Great suggestions, looking into this right now. First time building something li...

ljm · on Dec 14, 2023

2.2k/mo right off the bat is pretty steep, especially if you're paying that while the search response reliably takes over 10 seconds.

Why would you shovel 1.5k into MongoDB's pockets right off the bat? Especially when ElasticSearch is much better suited to what you're trying to do?

altdataseller · on Dec 14, 2023

Sounds like someone drank the Mongo kool-aid. You absolutely do not need Mongo, let alone Mongo Atlas. 25 million documents with ecommeece products is measly and should fit in a single 600 GB server

ljm · on Dec 14, 2023

Probably not even that - 25mil is nothing really. A normalised schema in an RDBMS would handle that without sweating.
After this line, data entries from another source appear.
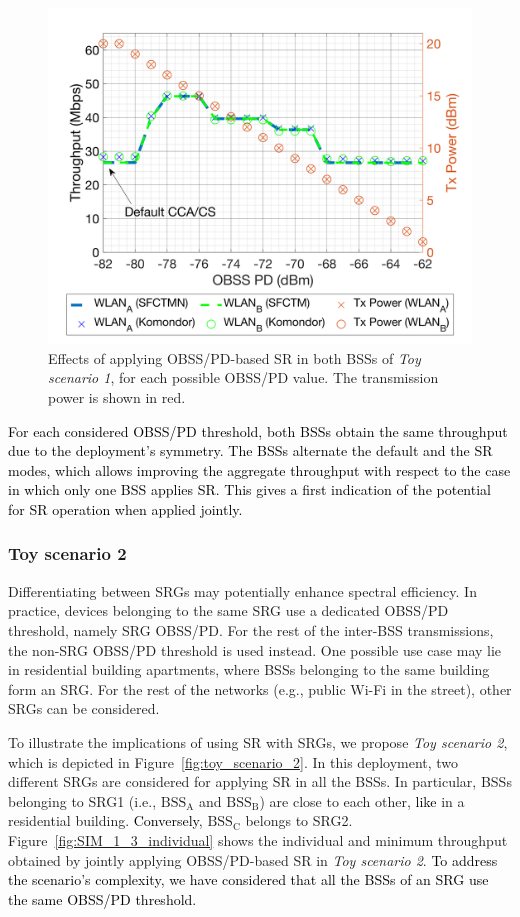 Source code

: \documentclass[preprint,12pt]{elsarticle}
\theoremstyle{plain}
\begin{document}
\begin{figure}[ht!]
	\centering
	\includegraphics[width=.5\columnwidth]{SIM_1_1b}
	\caption{Effects of applying OBSS/PD-based SR in both BSSs of \emph{Toy scenario 1}, for each possible OBSS/PD value. The transmission power is shown in red.}		
	\label{fig:toy_scenario_1c_results}
\end{figure}

\textcolor{black}{For each considered OBSS/PD threshold, both BSSs obtain the same throughput due to the deployment's symmetry. The BSSs alternate the default and the SR modes, which allows improving the aggregate throughput with respect to the case in which only one BSS applies SR. This gives a first indication of the potential for SR operation when applied jointly.}

\subsubsection{Toy scenario 2}
\label{section:advanced_interactions}
Differentiating between SRGs may potentially enhance spectral efficiency. In practice, devices belonging to the same SRG use a dedicated OBSS/PD threshold, namely SRG OBSS/PD. For the rest of the inter-BSS transmissions, the non-SRG OBSS/PD threshold is used instead. One possible use case may lie in residential building apartments, where BSSs belonging to the same building form an SRG. For the rest of \textcolor{black}{the} networks (e.g., public Wi-Fi in the street), other SRGs can be considered. 

To illustrate the implications of using SR with SRGs, we propose \emph{Toy scenario 2}, which is depicted in Figure~\ref{fig:toy_scenario_2}. In this deployment, two different SRGs are considered for applying SR in all the BSSs. In particular, BSSs belonging to SRG1 (i.e., $\text{BSS}_\text{A}$ and $\text{BSS}_\text{B}$) are close to each other, \textcolor{black}{like} in a residential building. \textcolor{black}{Conversely}, $\text{BSS}_\text{C}$ belongs to SRG2. Figure~\ref{fig:SIM_1_3_individual} shows the individual and minimum throughput obtained by jointly applying OBSS/PD-based SR in \emph{Toy scenario 2}. \textcolor{black}{To address the scenario's complexity, we have considered that all the BSSs of an SRG use the same OBSS/PD threshold.}
\end{document}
dinobones · on Dec 14, 2023

You could run this entire stack (yes, even for 25 million products) using Kubernetes in a $40/month Linode + Elasticsearch + Cloudflare free plan.

mfrye0 · on Dec 14, 2023

If you're already on AWS, I recommend switching to postgres for now. For context, I have 3 RDS instances, each multi zone, with the biggest instance storing several billion records. My total bill for all 3 last month was $661.

Postgres has full text search, vector search, and jsonb. With jsonb you can store and index json documents like you would in Mongo.

- https://www.postgresql.org/docs/current/textsearch.html - https://aws.amazon.com/about-aws/whats-new/2023/05/amazon-rd...

philippemnoel · on Dec 14, 2023

You can even do Elastic-level full text search in Postgres with pg_bm25 (disclaimer: I am one of the makers of pg_bm25). Postgres truly rules, agree on the rec :)

LunaSea · on Dec 14, 2023

I have troubles seeing how this is possible.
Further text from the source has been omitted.